O presidente da Venezuela, Nicolás Maduro, pediu apoio direto a Vladimir Putin para reforçar as capacidades militares do país, numa carta enviada este mês ao Kremlin, revelou esta sexta-feira o ‘Washington Post’.
O pedido surge num contexto de crescente pressão dos Estados Unidos, liderados por Donald Trump, que deslocaram navios de guerra para o mar das Caraíbas e intensificaram operações contra alegados traficantes de droga com origem nas costas venezuelanas.
Segundo a publicação americana, a carta de Maduro incluía pedidos de revisão de radares defensivos, reparação de aeronaves de fabrico russo e eventual fornecimento de mísseis.
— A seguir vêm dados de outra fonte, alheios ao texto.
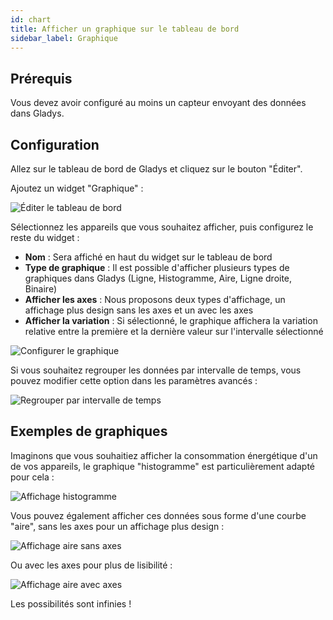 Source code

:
 ```yaml
---
id: chart
title: Afficher un graphique sur le tableau de bord
sidebar_label: Graphique
---
```


## Prérequis

Vous devez avoir configuré au moins un capteur envoyant des données dans Gladys.

## Configuration

Allez sur le tableau de bord de Gladys et cliquez sur le bouton "Éditer".

Ajoutez un widget "Graphique" :

![Éditer le tableau de bord](../../../../../static/img/docs/fr/dashboard/chart/add-chart.png)

Sélectionnez les appareils que vous souhaitez afficher, puis configurez le reste du widget :

- **Nom** : Sera affiché en haut du widget sur le tableau de bord
- **Type de graphique** : Il est possible d'afficher plusieurs types de graphiques dans Gladys (Ligne, Histogramme, Aire, Ligne droite, Binaire)
- **Afficher les axes** : Nous proposons deux types d'affichage, un affichage plus design sans les axes et un avec les axes
- **Afficher la variation** : Si sélectionné, le graphique affichera la variation relative entre la première et la dernière valeur sur l'intervalle sélectionné

![Configurer le graphique](../../../../../static/img/docs/fr/dashboard/chart/configure-chart.png)

Si vous souhaitez regrouper les données par intervalle de temps, vous pouvez modifier cette option dans les paramètres avancés :

![Regrouper par intervalle de temps](../../../../../static/img/docs/fr/dashboard/chart/group-by.png)

## Exemples de graphiques

Imaginons que vous souhaitiez afficher la consommation énergétique d'un de vos appareils, le graphique "histogramme" est particulièrement adapté pour cela :

![Affichage histogramme](../../../../../static/img/docs/fr/dashboard/chart/bar.jpg)

Vous pouvez également afficher ces données sous forme d'une courbe "aire", sans les axes pour un affichage plus design :

![Affichage aire sans axes](../../../../../static/img/docs/fr/dashboard/chart/area-without-axes.jpg)

Ou avec les axes pour plus de lisibilité :

![Affichage aire avec axes](../../../../../static/img/docs/fr/dashboard/chart/area-with-axes.jpg)

Les possibilités sont infinies !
O Governo venezuelano também terá contactado a China e o Irão para solicitar equipamentos e cooperação técnica com o objetivo de “fortalecer as defesas do país”. Em carta paralela enviada a Xi Jinping, Maduro pediu “cooperação militar expandida” e a aceleração da produção de sistemas de deteção chineses.
Apoio russo sob sanções
A Rússia continua a ser o principal aliado militar de Caracas. No último domingo, um avião Ilyushin Il-76 – já sancionado pelos EUA por envolvimento em transporte de armamento e mercenários – aterrou em Caracas após contornar o espaço aéreo ocidental, indicou o portal ‘Flightradar24’. No dia anterior, Moscovo ratificara um novo tratado estratégico com a Venezuela.
De acordo com o ‘Washington Post’, a carta entregue por emissários venezuelanos pedia também assistência para restaurar caças Sukhoi Su-30 MK2 e rever motores e radares em território russo, bem como financiamento de médio prazo através da estatal Rostec. Maduro considerou os caças russos “o principal elemento dissuasor” perante uma eventual ofensiva americana.
O ministro dos Transportes venezuelano, Ramón Velásquez, teria coordenado igualmente um carregamento de drones e equipamento de defesa provenientes do Irão, incluindo “scramblers” de GPS e sistemas de deteção passiva. Não é claro como Pequim e Teerão responderam aos pedidos.
Moscovo entre alianças e limites
Apesar da retórica de apoio, analistas citados pelo jornal americano consideram que o envolvimento russo na Venezuela é hoje mais simbólico do que operacional. A guerra na Ucrânia e as sanções ocidentais terão reduzido a capacidade de Moscovo para projetar poder na América Latina. Parte dos postos de escuta russos terá mesmo sido transferida da Venezuela para a Nicarágua, onde o regime de Daniel Ortega mantém laços estreitos com o Kremlin.
Especialistas recordam, contudo, que os laços políticos e económicos entre Caracas e Moscovo remontam a Hugo Chávez, incluindo contratos bilionários no setor petrolífero, aquisição de armamento e acordos energéticos ainda ativos. A Rússia continua a deter participações em três parcerias petrolíferas que produzem cerca de 11% do total venezuelano e mantém direitos de exploração de gás e petróleo avaliados em até cinco mil milhões de dólares.
Mesmo assim, observadores citados pelo ‘Washington Post’ admitem que Moscovo “não está a investir mais na Venezuela” e que o apoio atual se limita à manutenção de interesses estratégicos e económicos já estabelecidos.
Pressão americana e riscos regionais
O envio do porta-aviões ‘USS Gerald Ford’ para a região e mais de uma dezena de ataques americanos desde setembro acentuaram o clima de tensão no Caribe. O Governo venezuelano acusa Washington de violar a sua soberania e nega qualquer envolvimento com o narcotráfico.
Enquanto o Kremlin reafirma “respeito pela soberania venezuelana”, Maduro procura consolidar as defesas do regime com ajuda russa e chinesa, numa aliança que poderá redefinir o equilíbrio de forças no hemisfério ocidental.